▶ _WHAT YOU WILL DO_
Write out all of the records precisely. Skip anything that is a picture.

Data records
────────

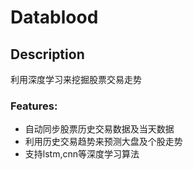 # Datablood #


## Description ##

利用深度学习来挖掘股票交易走势


### Features: ###

  * 自动同步股票历史交易数据及当天数据 
  * 利用历史交易趋势来预测大盘及个股走势 
  * 支持lstm,cnn等深度学习算法 


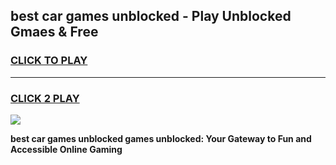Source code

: 
## best car games unblocked - Play Unblocked Gmaes & Free
<h3>
<a href="https://news.freeplayer.one?title=best_car_games_unblocked&ref=23F">CLICK TO PLAY</a></h3>
<hr>

<h3>
<a href="https://news.freeplayer.one?title=best_car_games_unblocked&ref=23F">CLICK 2 PLAY</a>
  
</h3>

<a href="https://news.freeplayer.one?title=best_car_games_unblocked&ref=23F/"><img src="https://clearcache.store/games.png"></a>


**best car games unblocked games unblocked: Your Gateway to Fun and Accessible Online Gaming**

────────

▶ _ANSWER AREA_
 # Datablood #


## Description ##

利用深度学习来挖掘股票交易走势


### Features: ###

  * 自动同步股票历史交易数据及当天数据 
  * 利用历史交易趋势来预测大盘及个股走势 
  * 支持lstm,cnn等深度学习算法 


Source code

: 
## best car games unblocked - Play Unblocked Gmaes & Free
<h3>
<a href="https://news.freeplayer.one?title=best_car_games_unblocked&ref=23F">CLICK TO PLAY</a></h3>
<hr>

<h3>
<a href="https://news.freeplayer.one?title=best_car_games_unblocked&ref=23F">CLICK 2 PLAY</a>
  
</h3>

<a href="https://news.freeplayer.one?title=best_car_games_unblocked&ref=23F/"><img src="https://clearcache.store/games.png"></a>


**best car games unblocked games unblocked: Your Gateway to Fun and Accessible Online Gaming**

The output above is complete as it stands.